MONTGOMERY COUNTY, Md. (7News) — Parents at Wayside Elementary School in Potomac, Maryland, tell 7News right now their kids are assigned to Churchill High, which is about two and a half miles from the elementary school.
The parents said Montgomery County Public Schools' (MCPS) boundary proposals for the 2027-28 school year would have Wayside students attending Wootton High School, which is four miles away.
7News took a closer look at an online petition that has more than 2,000 signatures. The petition urges the MCPS Board of Education to reject the proposed boundary reassignment.
Petition organizers emphasize that Wayside students can currently bike or walk to Churchill, but if Wootton becomes their high school, it would create bottlenecks and longer commutes.
The petition asserts the boundary plan threatens student stability and emotional well-being by separating children from the peers they've had in elementary and middle school.
Here's what two Wayside parents told 7News:
"Of the four options, Wayside was really not given options. All four had our Wayside community switching high schools and I think the correct word really is shocked because we did not expect to see that coming out," said Incoming PTA President Kristen Lavender.
Parent Melissa Raggi stated, "This would mean when my son is in middle school, my daughter would be at Wootton, which is thirteen minutes away in a completely different direction."

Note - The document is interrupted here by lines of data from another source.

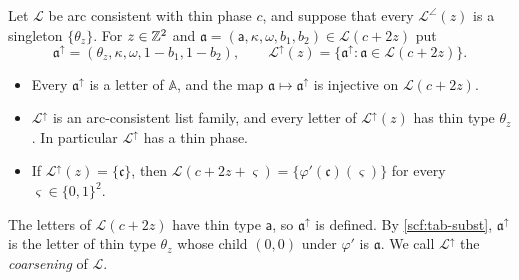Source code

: \begin{lemma}[Coarsening]\label{thr:coarse}
Let $\mathcal L$ be arc consistent with thin phase $c$, and suppose that every $\mathcal L^{\angle}(z)$ is a singleton $\{\theta_z\}$. For $z\in\Z^2$ and $\mathfrak a=(\mathsf a,\kappa,\omega,b_1,b_2)\in\mathcal L(c+2z)$ put
\[
\mathfrak a^{\uparrow}=(\theta_z,\kappa,\omega,1-b_1,1-b_2),\qquad \mathcal L^{\uparrow}(z)=\{\mathfrak a^{\uparrow}:\mathfrak a\in\mathcal L(c+2z)\}.
\]
\begin{itemize}
\item[(a)] Every $\mathfrak a^{\uparrow}$ is a letter of $\mathbb A$, and the map $\mathfrak a\mapsto\mathfrak a^{\uparrow}$ is injective on $\mathcal L(c+2z)$.
\item[(b)] $\mathcal L^{\uparrow}$ is an arc-consistent list family, and every letter of $\mathcal L^{\uparrow}(z)$ has thin type $\theta_z$. In particular $\mathcal L^{\uparrow}$ has a thin phase.
\item[(c)] If $\mathcal L^{\uparrow}(z)=\{\mathfrak c\}$, then $\mathcal L(c+2z+\varsigma)=\{\varphi'(\mathfrak c)(\varsigma)\}$ for every $\varsigma\in\{0,1\}^2$.
\end{itemize}
\end{lemma}

The letters of $\mathcal L(c+2z)$ have thin type $\mathsf a$, so $\mathfrak a^{\uparrow}$ is defined. By \cref{scf:tab-subst}, $\mathfrak a^{\uparrow}$ is the letter of thin type $\theta_z$ whose child $(0,0)$ under $\varphi'$ is $\mathfrak a$. We call $\mathcal L^{\uparrow}$ the \emph{coarsening} of $\mathcal L$.

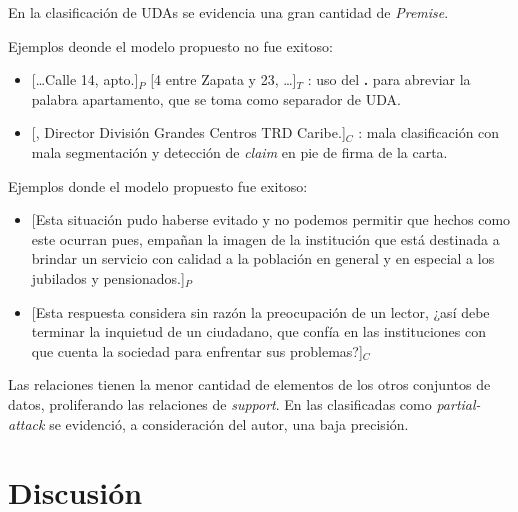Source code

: \documentclass[a4paper,11pt,twocolumn,twoside]{article}
\begin{document}
En la clasificación de UDAs se evidencia una gran cantidad de \textit{Premise}.

Ejemplos deonde el modelo propuesto no fue exitoso:
\begin{itemize}
	\item \text{} [\dots Calle 14, apto.]$_P$ [4 entre Zapata y 23, \dots]$_T$
	      : uso del \textbf{.} para abreviar la palabra apartamento, que se toma como separador de UDA. %
	\item \text{} [, Director División Grandes Centros TRD Caribe.]$_C$
	      : mala clasificación con mala segmentación y detección de \textit{claim} en pie de firma de la carta. 
\end{itemize}

Ejemplos donde el modelo propuesto fue exitoso:
\begin{itemize}
	\item \text{} [Esta situación pudo haberse evitado y no podemos permitir que hechos como este ocurran pues,
		      empañan la imagen de la institución que está destinada a brindar un servicio con calidad a la población en 
		      general y en especial a los jubilados y pensionados.]$_P$ %
	\item \text{} [Esta respuesta considera sin razón la preocupación de un lector,
		      ¿así debe terminar la inquietud de un ciudadano, que confía en las instituciones con que cuenta la 
		      sociedad para enfrentar sus problemas?]$_C$ %
\end{itemize}

Las relaciones tienen la menor cantidad de elementos de los otros conjuntos de datos, proliferando
las relaciones de \textit{support}. En las clasificadas como \textit{partial-attack} se evidenció, a 
consideración del autor, una baja precisión. 

\section{Discusión}
\end{document}
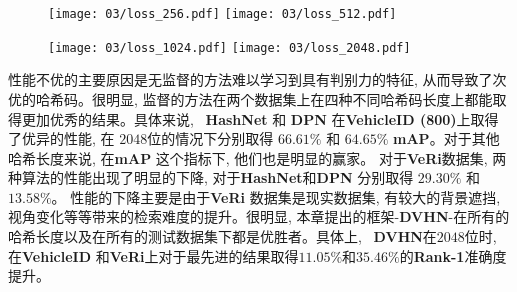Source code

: \begin{figure}[!htp]
    \centering
    \texttt{[image: 03/loss\_256.pdf]}
    \hspace{1cm}
    \texttt{[image: 03/loss\_512.pdf]}
    \label{fig:losscurve}
  \end{figure}

  \begin{figure}[!htp]
    \centering
    \texttt{[image: 03/loss\_1024.pdf]}
    \hspace{1cm}
    \texttt{[image: 03/loss\_2048.pdf]}
    \label{fig:losscurve1}
  \end{figure}


性能不优的主要原因是无监督的方法难以学习到具有判别力的特征, 从而导致了次优的哈希码。很明显, 监督的方法在两个数据集上在四种不同哈希码长度上都能取得更加优秀的结果。具体来说, ~\textbf{HashNet} 和 \textbf{DPN} 在\textbf{VehicleID (800)}上取得了优异的性能, 在 $2048$位的情况下分别取得 $66.61 \%$ 和 $64.65 \%$ \textbf{mAP}。对于其他哈希长度来说, 在\textbf{mAP} 这个指标下, 他们也是明显的赢家。 对于\textbf{VeRi}数据集, 两种算法的性能出现了明显的下降, 对于\textbf{HashNet}和\textbf{DPN} 分别取得 $29.30\%$ 和$13.58\%$。 性能的下降主要是由于\textbf{VeRi} 数据集是现实数据集, 有较大的背景遮挡, 视角变化等等带来的检索难度的提升。很明显, 本章提出的框架-\textbf{DVHN}-在所有的哈希长度以及在所有的测试数据集下都是优胜者。具体上, ~\textbf{DVHN}在$2048$位时, 在\textbf{VehicleID} 和\textbf{VeRi}上对于最先进的结果取得$11.05\%$和$35.46 \%$的\textbf{Rank-1}准确度提升。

The Wayside PTA is analyzing data to better understand how MCPS reached its recommendation.
"The reason we have a task force sorting through all this data is because we want to be able to intelligently ask questions back to MCPS in a respectful way to understanding why some of these decisions may be getting made," Lavender told us.
Organizers of the petition also want to know how MCPS arrived at "Churchill's so-called overcapacity figures."
They point out that due to federal government layoffs, the school system's assumptions may no longer hold.
7News emailed MCPS about the parents' concerns and asked if the school system would consider doing a reassessment.
MCPS did not answer most of our questions, but did tell 7News that Churchill is more than 12% over capacity.
One of the goals of the boundary study is to relieve overcrowding.
"Wayside wants to stay together as a community. We want to be where we've been slated to be. We don't appreciate that we weren't even given an option in this first boundary analysis and we hope that in the second round, there will be more options," Raggi said.
MCPS plans to refine boundary options in July and August and conduct community meeting sessions in September.